--- Data supplied Enclosed Below ---

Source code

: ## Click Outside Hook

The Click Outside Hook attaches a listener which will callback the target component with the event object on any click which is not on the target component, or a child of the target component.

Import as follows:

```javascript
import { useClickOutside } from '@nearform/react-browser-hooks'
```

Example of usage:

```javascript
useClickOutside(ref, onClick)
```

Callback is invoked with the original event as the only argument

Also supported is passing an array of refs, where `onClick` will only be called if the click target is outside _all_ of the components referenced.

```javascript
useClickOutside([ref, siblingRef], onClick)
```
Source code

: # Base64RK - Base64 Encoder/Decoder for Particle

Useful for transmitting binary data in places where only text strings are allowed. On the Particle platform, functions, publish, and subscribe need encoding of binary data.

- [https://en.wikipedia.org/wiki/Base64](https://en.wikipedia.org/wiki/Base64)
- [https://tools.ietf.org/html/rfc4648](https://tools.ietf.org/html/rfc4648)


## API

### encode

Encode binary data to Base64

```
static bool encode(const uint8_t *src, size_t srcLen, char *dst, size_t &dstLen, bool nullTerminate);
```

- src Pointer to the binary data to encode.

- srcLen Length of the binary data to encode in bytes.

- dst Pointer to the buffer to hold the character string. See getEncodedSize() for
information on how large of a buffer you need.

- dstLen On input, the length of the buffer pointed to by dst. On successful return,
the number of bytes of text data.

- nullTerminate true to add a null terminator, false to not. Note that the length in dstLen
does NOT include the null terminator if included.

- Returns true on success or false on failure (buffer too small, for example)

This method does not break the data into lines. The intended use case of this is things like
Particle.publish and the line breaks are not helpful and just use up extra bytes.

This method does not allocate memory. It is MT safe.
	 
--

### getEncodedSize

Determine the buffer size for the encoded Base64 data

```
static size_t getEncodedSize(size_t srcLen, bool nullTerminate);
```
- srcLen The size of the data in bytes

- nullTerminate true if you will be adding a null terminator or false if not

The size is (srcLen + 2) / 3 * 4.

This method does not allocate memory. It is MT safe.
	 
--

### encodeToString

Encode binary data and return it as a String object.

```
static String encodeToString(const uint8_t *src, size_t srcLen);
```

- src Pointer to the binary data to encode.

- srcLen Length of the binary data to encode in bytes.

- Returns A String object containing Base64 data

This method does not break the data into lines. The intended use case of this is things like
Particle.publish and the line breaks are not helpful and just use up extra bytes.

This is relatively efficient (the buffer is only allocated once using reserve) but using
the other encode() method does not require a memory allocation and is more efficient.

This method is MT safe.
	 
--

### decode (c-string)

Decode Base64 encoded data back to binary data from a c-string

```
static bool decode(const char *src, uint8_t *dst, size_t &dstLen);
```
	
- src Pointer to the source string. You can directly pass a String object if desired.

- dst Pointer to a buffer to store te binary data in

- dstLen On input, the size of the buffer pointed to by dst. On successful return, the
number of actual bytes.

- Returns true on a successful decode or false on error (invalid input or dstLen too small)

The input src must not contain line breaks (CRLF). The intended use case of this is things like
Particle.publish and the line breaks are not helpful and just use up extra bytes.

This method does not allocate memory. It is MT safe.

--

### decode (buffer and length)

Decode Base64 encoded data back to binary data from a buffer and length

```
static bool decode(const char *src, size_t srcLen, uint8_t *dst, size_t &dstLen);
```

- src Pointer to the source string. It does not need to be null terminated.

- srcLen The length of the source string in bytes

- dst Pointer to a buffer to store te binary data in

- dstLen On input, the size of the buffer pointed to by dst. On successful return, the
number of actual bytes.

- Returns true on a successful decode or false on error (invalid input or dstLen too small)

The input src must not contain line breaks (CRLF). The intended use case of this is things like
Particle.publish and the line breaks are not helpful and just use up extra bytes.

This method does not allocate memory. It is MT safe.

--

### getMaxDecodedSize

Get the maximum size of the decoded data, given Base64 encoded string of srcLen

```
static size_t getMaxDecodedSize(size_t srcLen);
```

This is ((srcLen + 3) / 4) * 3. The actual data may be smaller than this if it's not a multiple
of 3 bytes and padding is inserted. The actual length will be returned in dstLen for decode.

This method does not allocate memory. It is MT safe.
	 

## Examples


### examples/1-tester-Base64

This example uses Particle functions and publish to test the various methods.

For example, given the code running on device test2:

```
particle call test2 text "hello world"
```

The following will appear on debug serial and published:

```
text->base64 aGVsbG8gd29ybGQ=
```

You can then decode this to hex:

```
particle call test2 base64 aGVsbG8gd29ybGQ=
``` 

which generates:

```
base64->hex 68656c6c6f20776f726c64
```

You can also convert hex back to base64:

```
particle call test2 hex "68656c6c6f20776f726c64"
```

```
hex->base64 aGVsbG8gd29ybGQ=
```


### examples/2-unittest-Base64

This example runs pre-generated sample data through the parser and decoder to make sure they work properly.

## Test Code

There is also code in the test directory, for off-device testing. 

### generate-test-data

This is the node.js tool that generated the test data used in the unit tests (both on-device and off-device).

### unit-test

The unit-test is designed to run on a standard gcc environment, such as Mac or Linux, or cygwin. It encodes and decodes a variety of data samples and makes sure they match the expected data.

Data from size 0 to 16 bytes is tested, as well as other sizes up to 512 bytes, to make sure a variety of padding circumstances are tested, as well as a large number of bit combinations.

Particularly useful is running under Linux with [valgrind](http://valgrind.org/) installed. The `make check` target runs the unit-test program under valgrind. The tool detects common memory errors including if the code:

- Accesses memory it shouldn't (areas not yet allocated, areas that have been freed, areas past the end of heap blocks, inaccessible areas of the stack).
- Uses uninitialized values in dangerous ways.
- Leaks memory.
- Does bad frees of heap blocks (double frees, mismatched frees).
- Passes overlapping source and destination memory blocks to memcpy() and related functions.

--- End of Enclosed Data supplied ---

* Activity
All records above must be set down exactly, please.

* Response
Source code

: ## Click Outside Hook

The Click Outside Hook attaches a listener which will callback the target component with the event object on any click which is not on the target component, or a child of the target component.

Import as follows:

```javascript
import { useClickOutside } from '@nearform/react-browser-hooks'
```

Example of usage:

```javascript
useClickOutside(ref, onClick)
```

Callback is invoked with the original event as the only argument

Also supported is passing an array of refs, where `onClick` will only be called if the click target is outside _all_ of the components referenced.

```javascript
useClickOutside([ref, siblingRef], onClick)
```
Source code

: # Base64RK - Base64 Encoder/Decoder for Particle

Useful for transmitting binary data in places where only text strings are allowed. On the Particle platform, functions, publish, and subscribe need encoding of binary data.

- [https://en.wikipedia.org/wiki/Base64](https://en.wikipedia.org/wiki/Base64)
- [https://tools.ietf.org/html/rfc4648](https://tools.ietf.org/html/rfc4648)


## API

### encode

Encode binary data to Base64

```
static bool encode(const uint8_t *src, size_t srcLen, char *dst, size_t &dstLen, bool nullTerminate);
```

- src Pointer to the binary data to encode.

- srcLen Length of the binary data to encode in bytes.

- dst Pointer to the buffer to hold the character string. See getEncodedSize() for
information on how large of a buffer you need.

- dstLen On input, the length of the buffer pointed to by dst. On successful return,
the number of bytes of text data.

- nullTerminate true to add a null terminator, false to not. Note that the length in dstLen
does NOT include the null terminator if included.

- Returns true on success or false on failure (buffer too small, for example)

This method does not break the data into lines. The intended use case of this is things like
Particle.publish and the line breaks are not helpful and just use up extra bytes.

This method does not allocate memory. It is MT safe.
	 
--

### getEncodedSize

Determine the buffer size for the encoded Base64 data

```
static size_t getEncodedSize(size_t srcLen, bool nullTerminate);
```
- srcLen The size of the data in bytes

- nullTerminate true if you will be adding a null terminator or false if not

The size is (srcLen + 2) / 3 * 4.

This method does not allocate memory. It is MT safe.
	 
--

### encodeToString

Encode binary data and return it as a String object.

```
static String encodeToString(const uint8_t *src, size_t srcLen);
```

- src Pointer to the binary data to encode.

- srcLen Length of the binary data to encode in bytes.

- Returns A String object containing Base64 data

This method does not break the data into lines. The intended use case of this is things like
Particle.publish and the line breaks are not helpful and just use up extra bytes.

This is relatively efficient (the buffer is only allocated once using reserve) but using
the other encode() method does not require a memory allocation and is more efficient.

This method is MT safe.
	 
--

### decode (c-string)

Decode Base64 encoded data back to binary data from a c-string

```
static bool decode(const char *src, uint8_t *dst, size_t &dstLen);
```
	
- src Pointer to the source string. You can directly pass a String object if desired.

- dst Pointer to a buffer to store te binary data in

- dstLen On input, the size of the buffer pointed to by dst. On successful return, the
number of actual bytes.

- Returns true on a successful decode or false on error (invalid input or dstLen too small)

The input src must not contain line breaks (CRLF). The intended use case of this is things like
Particle.publish and the line breaks are not helpful and just use up extra bytes.

This method does not allocate memory. It is MT safe.

--

### decode (buffer and length)

Decode Base64 encoded data back to binary data from a buffer and length

```
static bool decode(const char *src, size_t srcLen, uint8_t *dst, size_t &dstLen);
```

- src Pointer to the source string. It does not need to be null terminated.

- srcLen The length of the source string in bytes

- dst Pointer to a buffer to store te binary data in

- dstLen On input, the size of the buffer pointed to by dst. On successful return, the
number of actual bytes.

- Returns true on a successful decode or false on error (invalid input or dstLen too small)

The input src must not contain line breaks (CRLF). The intended use case of this is things like
Particle.publish and the line breaks are not helpful and just use up extra bytes.

This method does not allocate memory. It is MT safe.

--

### getMaxDecodedSize

Get the maximum size of the decoded data, given Base64 encoded string of srcLen

```
static size_t getMaxDecodedSize(size_t srcLen);
```

This is ((srcLen + 3) / 4) * 3. The actual data may be smaller than this if it's not a multiple
of 3 bytes and padding is inserted. The actual length will be returned in dstLen for decode.

This method does not allocate memory. It is MT safe.
	 

## Examples


### examples/1-tester-Base64

This example uses Particle functions and publish to test the various methods.

For example, given the code running on device test2:

```
particle call test2 text "hello world"
```

The following will appear on debug serial and published:

```
text->base64 aGVsbG8gd29ybGQ=
```

You can then decode this to hex:

```
particle call test2 base64 aGVsbG8gd29ybGQ=
``` 

which generates:

```
base64->hex 68656c6c6f20776f726c64
```

You can also convert hex back to base64:

```
particle call test2 hex "68656c6c6f20776f726c64"
```

```
hex->base64 aGVsbG8gd29ybGQ=
```


### examples/2-unittest-Base64

This example runs pre-generated sample data through the parser and decoder to make sure they work properly.

## Test Code

There is also code in the test directory, for off-device testing. 

### generate-test-data

This is the node.js tool that generated the test data used in the unit tests (both on-device and off-device).

### unit-test

The unit-test is designed to run on a standard gcc environment, such as Mac or Linux, or cygwin. It encodes and decodes a variety of data samples and makes sure they match the expected data.

Data from size 0 to 16 bytes is tested, as well as other sizes up to 512 bytes, to make sure a variety of padding circumstances are tested, as well as a large number of bit combinations.

Particularly useful is running under Linux with [valgrind](http://valgrind.org/) installed. The `make check` target runs the unit-test program under valgrind. The tool detects common memory errors including if the code:

- Accesses memory it shouldn't (areas not yet allocated, areas that have been freed, areas past the end of heap blocks, inaccessible areas of the stack).
- Uses uninitialized values in dangerous ways.
- Leaks memory.
- Does bad frees of heap blocks (double frees, mismatched frees).
- Passes overlapping source and destination memory blocks to memcpy() and related functions.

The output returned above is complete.